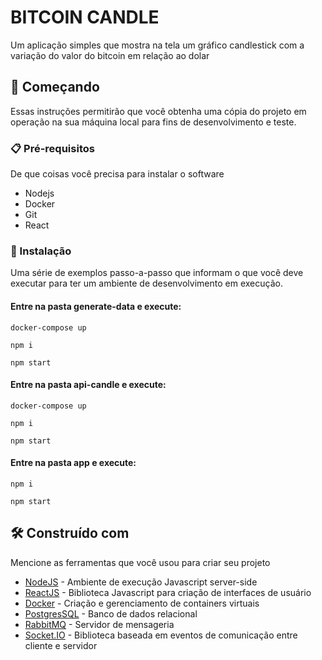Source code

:# BITCOIN CANDLE

Um aplicação simples que mostra na tela um gráfico candlestick com a variação do valor do bitcoin em relação ao dolar

## 🚀 Começando

Essas instruções permitirão que você obtenha uma cópia do projeto em operação na sua máquina local para fins de desenvolvimento e teste.

### 📋 Pré-requisitos

De que coisas você precisa para instalar o software

* Nodejs
* Docker
* Git
* React

### 🔧 Instalação

Uma série de exemplos passo-a-passo que informam o que você deve executar para ter um ambiente de desenvolvimento em execução.

#### Entre na pasta generate-data e execute:

```
docker-compose up
```

```
npm i
```

```
npm start
```
#### Entre na pasta api-candle e execute:

```
docker-compose up
```

```
npm i
```

```
npm start
```

#### Entre na pasta app e execute:

```
npm i
```

```
npm start

```


## 🛠️ Construído com

Mencione as ferramentas que você usou para criar seu projeto

* [NodeJS](https://nodejs.org/en/) - Ambiente de execução Javascript server-side
* [ReactJS](https://reactjs.org/) - Biblioteca Javascript para criação de interfaces de usuário
* [Docker](https://www.docker.com/) - Criação e gerenciamento de containers virtuais
* [PostgresSQL](https://www.postgresql.org/) - Banco de dados relacional
* [RabbitMQ](https://www.rabbitmq.com/) - Servidor de mensageria
* [Socket.IO](https://socket.io//) - Biblioteca baseada em eventos de comunicação entre cliente e servidor
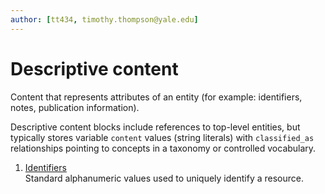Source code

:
 ```yaml
---
author: [tt434, timothy.thompson@yale.edu]
---
```


# Descriptive content

Content that represents attributes of an entity \(for example: identifiers, notes, publication information\).

Descriptive content blocks include references to top-level entities, but typically stores variable `content` values \(string literals\) with `classified_as` relationships pointing to concepts in a taxonomy or controlled vocabulary.

1.  [Identifiers](../concepts/identifiers.md)  
Standard alphanumeric values used to uniquely identify a resource.

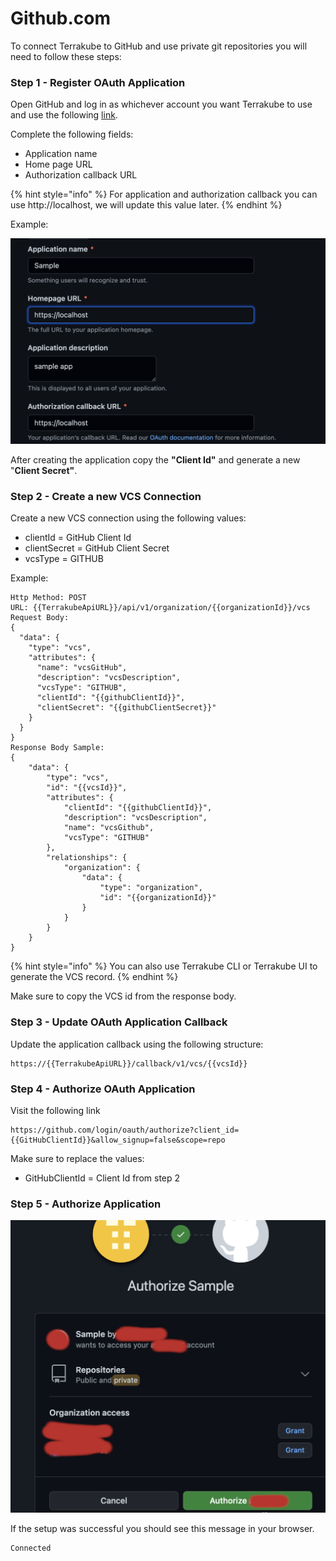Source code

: # Github.com



To connect Terrakube to GitHub and use private git repositories you will need to follow these steps:

### Step 1 - Register OAuth Application

Open GitHub and log in as whichever account you want Terrakube to use and use the following [link](https://github.com/settings/applications/new). 

Complete the following fields:

* Application name
* Home page URL
* Authorization callback URL

{% hint style="info" %}
For application and authorization callback you can use http://localhost, we will update this value later.
{% endhint %}

Example:

![](../../.gitbook/assets/image%20%282%29.png)

After creating the application copy the **"Client Id"** and generate a new "**Client Secret"**.

### Step 2 - Create a new VCS Connection

Create a new VCS connection using the following values:

* clientId = GitHub Client Id 
* clientSecret = GitHub Client Secret 
* vcsType = GITHUB

Example: 

```text
Http Method: POST
URL: {{TerrakubeApiURL}}/api/v1/organization/{{organizationId}}/vcs
Request Body:
{
  "data": {
    "type": "vcs",
    "attributes": {
      "name": "vcsGitHub",
      "description": "vcsDescription",
      "vcsType": "GITHUB",
      "clientId": "{{githubClientId}}",
      "clientSecret": "{{githubClientSecret}}"
    }
  }
}
Response Body Sample:
{
    "data": {
        "type": "vcs",
        "id": "{{vcsId}}",
        "attributes": {
            "clientId": "{{githubClientId}}",
            "description": "vcsDescription",
            "name": "vcsGithub",
            "vcsType": "GITHUB"
        },
        "relationships": {
            "organization": {
                "data": {
                    "type": "organization",
                    "id": "{{organizationId}}"
                }
            }
        }
    }
}
```

{% hint style="info" %}
You can also use Terrakube CLI or Terrakube UI to generate the VCS record.
{% endhint %}

Make sure to copy the VCS id from the response body.

### Step 3 - Update OAuth Application Callback

Update the application callback using the following structure:

```text
https://{{TerrakubeApiURL}}/callback/v1/vcs/{{vcsId}}
```

### Step 4 - Authorize OAuth Application

Visit the following link

```text
https://github.com/login/oauth/authorize?client_id={{GitHubClientId}}&allow_signup=false&scope=repo
```

Make sure to replace the values:

* GitHubClientId = Client Id from step 2

### Step 5 - Authorize Application

![](../../.gitbook/assets/image%20%281%29.png)

If the setup was successful you should see this message in your browser.

```text
Connected 
```

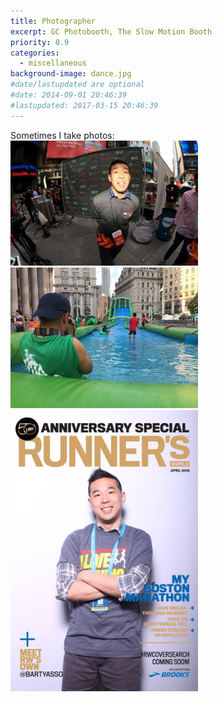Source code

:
 ```yaml
---
title: Photographer
excerpt: GC Photobooth, The Slow Motion Booth
priority: 0.9
categories:
  - miscellaneous
background-image: dance.jpg
#date/lastupdated are optional
#date: 2014-09-01 20:46:39
#lastupdated: 2017-03-15 20:46:39
---
```

Sometimes I take photos:<br>
<img src = "../images/photo1.jpg" width="300"><br>
<img src = "../images/photo2.jpg" width="300"><br>
<img src = "../images/photo3.jpg" width="300">
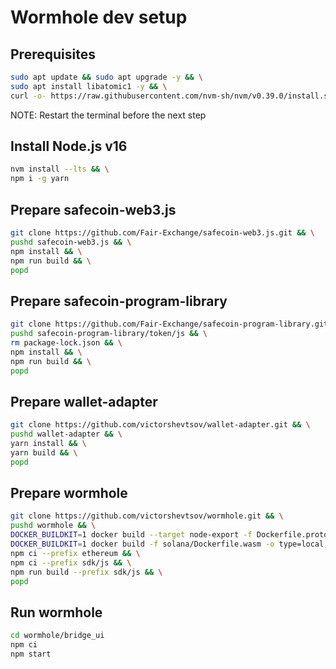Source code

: # Wormhole dev setup

## Prerequisites
```bash
sudo apt update && sudo apt upgrade -y && \
sudo apt install libatomic1 -y && \
curl -o- https://raw.githubusercontent.com/nvm-sh/nvm/v0.39.0/install.sh | bash
```

NOTE: Restart the terminal before the next step

## Install Node.js v16

```bash
nvm install --lts && \
npm i -g yarn
```

## Prepare safecoin-web3.js

```bash
git clone https://github.com/Fair-Exchange/safecoin-web3.js.git && \
pushd safecoin-web3.js && \
npm install && \
npm run build && \
popd
```

## Prepare safecoin-program-library

```bash
git clone https://github.com/Fair-Exchange/safecoin-program-library.git && \
pushd safecoin-program-library/token/js && \
rm package-lock.json && \
npm install && \
npm run build && \
popd
```

## Prepare wallet-adapter

```bash
git clone https://github.com/victorshevtsov/wallet-adapter.git && \
pushd wallet-adapter && \
yarn install && \
yarn build && \
popd
```

## Prepare wormhole

```bash
git clone https://github.com/victorshevtsov/wormhole.git && \
pushd wormhole && \
DOCKER_BUILDKIT=1 docker build --target node-export -f Dockerfile.proto -o type=local,dest=. . && \
DOCKER_BUILDKIT=1 docker build -f solana/Dockerfile.wasm -o type=local,dest=. solana && \
npm ci --prefix ethereum && \
npm ci --prefix sdk/js && \
npm run build --prefix sdk/js && \
popd
```
## Run wormhole 

```bash
cd wormhole/bridge_ui
npm ci
npm start
```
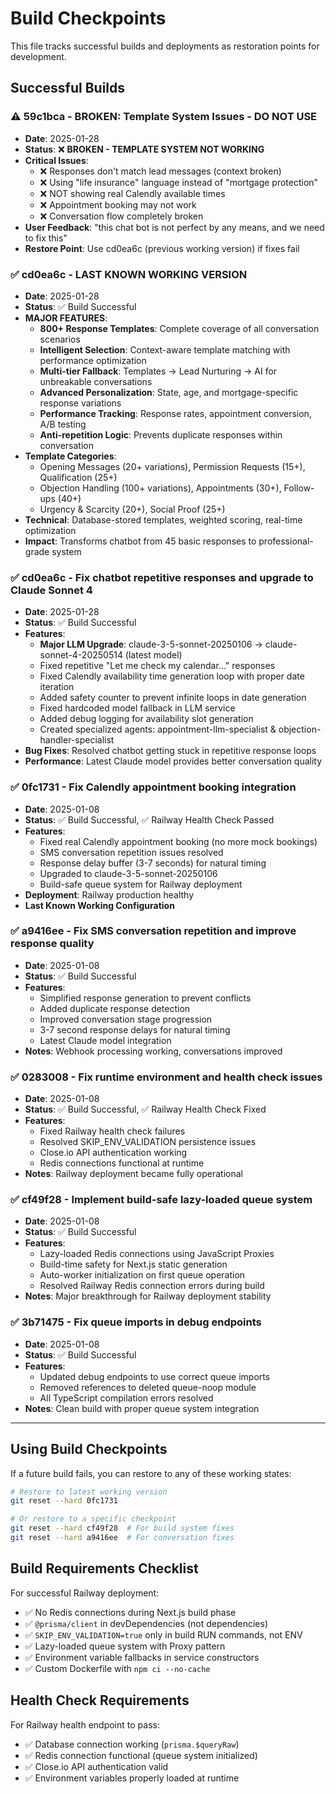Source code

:# Build Checkpoints

This file tracks successful builds and deployments as restoration points for development.

## Successful Builds

### ⚠️ 59c1bca - BROKEN: Template System Issues - DO NOT USE
- **Date**: 2025-01-28
- **Status**: ❌ **BROKEN - TEMPLATE SYSTEM NOT WORKING**
- **Critical Issues**:
  - ❌ Responses don't match lead messages (context broken)
  - ❌ Using "life insurance" language instead of "mortgage protection"
  - ❌ NOT showing real Calendly available times
  - ❌ Appointment booking may not work
  - ❌ Conversation flow completely broken
- **User Feedback**: "this chat bot is not perfect by any means, and we need to fix this"
- **Restore Point**: Use cd0ea6c (previous working version) if fixes fail

### ✅ cd0ea6c - LAST KNOWN WORKING VERSION
- **Date**: 2025-01-28
- **Status**: ✅ Build Successful
- **MAJOR FEATURES**: 
  - **800+ Response Templates**: Complete coverage of all conversation scenarios
  - **Intelligent Selection**: Context-aware template matching with performance optimization
  - **Multi-tier Fallback**: Templates → Lead Nurturing → AI for unbreakable conversations
  - **Advanced Personalization**: State, age, and mortgage-specific response variations
  - **Performance Tracking**: Response rates, appointment conversion, A/B testing
  - **Anti-repetition Logic**: Prevents duplicate responses within conversation
- **Template Categories**:
  - Opening Messages (20+ variations), Permission Requests (15+), Qualification (25+)
  - Objection Handling (100+ variations), Appointments (30+), Follow-ups (40+)
  - Urgency & Scarcity (20+), Social Proof (25+)
- **Technical**: Database-stored templates, weighted scoring, real-time optimization
- **Impact**: Transforms chatbot from 45 basic responses to professional-grade system

### ✅ cd0ea6c - Fix chatbot repetitive responses and upgrade to Claude Sonnet 4
- **Date**: 2025-01-28
- **Status**: ✅ Build Successful
- **Features**: 
  - **Major LLM Upgrade**: claude-3-5-sonnet-20250106 → claude-sonnet-4-20250514 (latest model)
  - Fixed repetitive "Let me check my calendar..." responses
  - Fixed Calendly availability time generation loop with proper date iteration
  - Added safety counter to prevent infinite loops in date generation
  - Fixed hardcoded model fallback in LLM service
  - Added debug logging for availability slot generation
  - Created specialized agents: appointment-llm-specialist & objection-handler-specialist
- **Bug Fixes**: Resolved chatbot getting stuck in repetitive response loops
- **Performance**: Latest Claude model provides better conversation quality

### ✅ 0fc1731 - Fix Calendly appointment booking integration
- **Date**: 2025-01-08
- **Status**: ✅ Build Successful, ✅ Railway Health Check Passed
- **Features**: 
  - Fixed real Calendly appointment booking (no more mock bookings)
  - SMS conversation repetition issues resolved
  - Response delay buffer (3-7 seconds) for natural timing
  - Upgraded to claude-3-5-sonnet-20250106
  - Build-safe queue system for Railway deployment
- **Deployment**: Railway production healthy
- **Last Known Working Configuration**

### ✅ a9416ee - Fix SMS conversation repetition and improve response quality
- **Date**: 2025-01-08
- **Status**: ✅ Build Successful
- **Features**:
  - Simplified response generation to prevent conflicts
  - Added duplicate response detection
  - Improved conversation stage progression
  - 3-7 second response delays for natural timing
  - Latest Claude model integration
- **Notes**: Webhook processing working, conversations improved

### ✅ 0283008 - Fix runtime environment and health check issues
- **Date**: 2025-01-08
- **Status**: ✅ Build Successful, ✅ Railway Health Check Fixed
- **Features**:
  - Fixed Railway health check failures
  - Resolved SKIP_ENV_VALIDATION persistence issues
  - Close.io API authentication working
  - Redis connections functional at runtime
- **Notes**: Railway deployment became fully operational

### ✅ cf49f28 - Implement build-safe lazy-loaded queue system
- **Date**: 2025-01-08
- **Status**: ✅ Build Successful
- **Features**:
  - Lazy-loaded Redis connections using JavaScript Proxies
  - Build-time safety for Next.js static generation
  - Auto-worker initialization on first queue operation
  - Resolved Railway Redis connection errors during build
- **Notes**: Major breakthrough for Railway deployment stability

### ✅ 3b71475 - Fix queue imports in debug endpoints
- **Date**: 2025-01-08
- **Status**: ✅ Build Successful
- **Features**:
  - Updated debug endpoints to use correct queue imports
  - Removed references to deleted queue-noop module
  - All TypeScript compilation errors resolved
- **Notes**: Clean build with proper queue system integration

---

## Using Build Checkpoints

If a future build fails, you can restore to any of these working states:

```bash
# Restore to latest working version
git reset --hard 0fc1731

# Or restore to a specific checkpoint
git reset --hard cf49f28  # For build system fixes
git reset --hard a9416ee  # For conversation fixes
```

## Build Requirements Checklist

For successful Railway deployment:
- ✅ No Redis connections during Next.js build phase
- ✅ `@prisma/client` in devDependencies (not dependencies)
- ✅ `SKIP_ENV_VALIDATION=true` only in build RUN commands, not ENV
- ✅ Lazy-loaded queue system with Proxy pattern
- ✅ Environment variable fallbacks in service constructors
- ✅ Custom Dockerfile with `npm ci --no-cache`

## Health Check Requirements

For Railway health endpoint to pass:
- ✅ Database connection working (`prisma.$queryRaw`)
- ✅ Redis connection functional (queue system initialized)
- ✅ Close.io API authentication valid
- ✅ Environment variables properly loaded at runtime
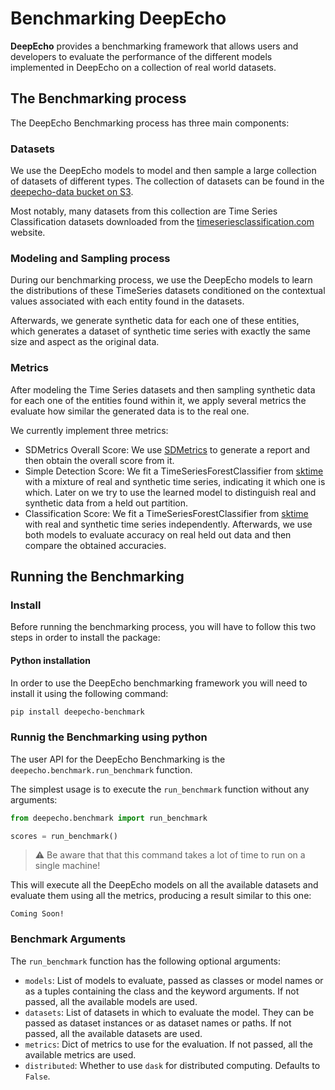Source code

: # Benchmarking DeepEcho

**DeepEcho** provides a benchmarking framework that allows users and developers to evaluate the
performance of the different models implemented in DeepEcho on a collection of real world
datasets.

## The Benchmarking process

The DeepEcho Benchmarking process has three main components:

### Datasets

We use the DeepEcho models to model and then sample a large collection of datasets of different
types. The collection of datasets can be found in the [deepecho-data bucket on S3](
http://deepecho-data.s3.amazonaws.com/index.html).

Most notably, many datasets from this collection are Time Series Classification datasets
downloaded from the [timeseriesclassification.com](http://www.timeseriesclassification.com/)
website.

### Modeling and Sampling process

During our benchmarking process, we use the DeepEcho models to learn the distributions of
these TimeSeries datasets conditioned on the contextual values associated with each entity
found in the datasets.

Afterwards, we generate synthetic data for each one of these entities, which generates a
dataset of synthetic time series with exactly the same size and aspect as the original data.

### Metrics

After modeling the Time Series datasets and then sampling synthetic data for each one of the
entities found within it, we apply several metrics the evaluate how similar the generated data
is to the real one.

We currently implement three metrics:

* SDMetrics Overall Score: We use [SDMetrics](/sdv-dev/SDMetrics) to generate a report and then
  obtain the overall score from it.
* Simple Detection Score: We fit a TimeSeriesForestClassifier from [sktime](https://sktime.org/)
  with a mixture of real and synthetic time series, indicating it which one is which. Later on
  we try to use the learned model to distinguish real and synthetic data from a held out partition.
* Classification Score: We fit a TimeSeriesForestClassifier from [sktime](https://sktime.org/)
  with real and synthetic time series independently. Afterwards, we use both models to evaluate
  accuracy on real held out data and then compare the obtained accuracies.

## Running the Benchmarking

### Install

Before running the benchmarking process, you will have to follow this two steps in order to
install the package:

#### Python installation

In order to use the DeepEcho benchmarking framework you will need to install it using the
following command:

```bash
pip install deepecho-benchmark
```

### Runnig the Benchmarking using python

The user API for the DeepEcho Benchmarking is the `deepecho.benchmark.run_benchmark` function.

The simplest usage is to execute the `run_benchmark` function without any arguments:

```python
from deepecho.benchmark import run_benchmark

scores = run_benchmark()
```

> :warning: Be aware that that this command takes a lot of time to run on a single machine!

This will execute all the DeepEcho models on all the available datasets and evaluate them
using all the metrics, producing a result similar to this one:

```
Coming Soon!
```

### Benchmark Arguments

The `run_benchmark` function has the following optional arguments:

- `models`: List of models to evaluate, passed as classes or model
  names or as a tuples containing the class and the keyword
  arguments. If not passed, all the available models are used.
- `datasets`: List of datasets in which to evaluate the model. They can be
  passed as dataset instances or as dataset names or paths. If not passed,
  all the available datasets are used.
- `metrics`: Dict of metrics to use for the evaluation. If not passed, all the
  available metrics are used.
- `distributed`: Whether to use `dask` for distributed computing. Defaults to `False`.
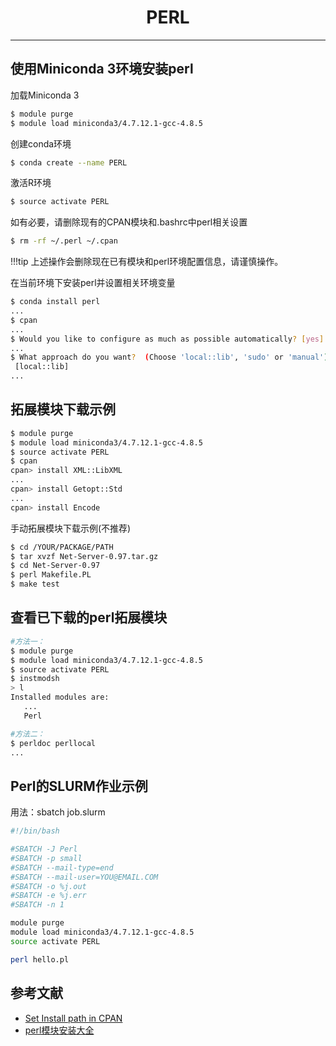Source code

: # <center>PERL</centet>

-----------------

## 使用Miniconda 3环境安装perl

加载Miniconda 3

```bash
$ module purge
$ module load miniconda3/4.7.12.1-gcc-4.8.5
```

创建conda环境

```bash
$ conda create --name PERL
```

激活R环境

```bash
$ source activate PERL
```

如有必要，请删除现有的CPAN模块和.bashrc中perl相关设置
```bash
$ rm -rf ~/.perl ~/.cpan
```

!!!tip
	上述操作会删除现在已有模块和perl环境配置信息，请谨慎操作。
	

在当前环境下安装perl并设置相关环境变量
```bash
$ conda install perl
...
$ cpan
...
$ Would you like to configure as much as possible automatically? [yes] yes
...
$ What approach do you want?  (Choose 'local::lib', 'sudo' or 'manual')
 [local::lib] 
...
```

## 拓展模块下载示例
```bash
$ module purge
$ module load miniconda3/4.7.12.1-gcc-4.8.5
$ source activate PERL
$ cpan
cpan> install XML::LibXML
...
cpan> install Getopt::Std
...
cpan> install Encode
```

手动拓展模块下载示例(不推荐)
```bash
$ cd /YOUR/PACKAGE/PATH
$ tar xvzf Net-Server-0.97.tar.gz
$ cd Net-Server-0.97
$ perl Makefile.PL
$ make test
```

## 查看已下载的perl拓展模块
```bash
#方法一：
$ module purge
$ module load miniconda3/4.7.12.1-gcc-4.8.5
$ source activate PERL
$ instmodsh
> l
Installed modules are:
   ...
   Perl

#方法二：
$ perldoc perllocal
...
```


## Perl的SLURM作业示例
用法：sbatch job.slurm
```bash
#!/bin/bash

#SBATCH -J Perl
#SBATCH -p small
#SBATCH --mail-type=end
#SBATCH --mail-user=YOU@EMAIL.COM
#SBATCH -o %j.out
#SBATCH -e %j.err
#SBATCH -n 1

module purge
module load miniconda3/4.7.12.1-gcc-4.8.5
source activate PERL

perl hello.pl
```
## 参考文献
- [Set Install path in CPAN](http://www.perlmonks.org/?node_id=630026)
- [perl模块安装大全](http://www.bio-info-trainee.com/2451.html)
• • • • • • •
WORK TO BE COMPLETED –
Bring together all lines from the listing that contain the word "duplicate".

YOUR SOLUTION –
  - **Anti-repetition Logic**: Prevents duplicate responses within conversation
  - Added duplicate response detection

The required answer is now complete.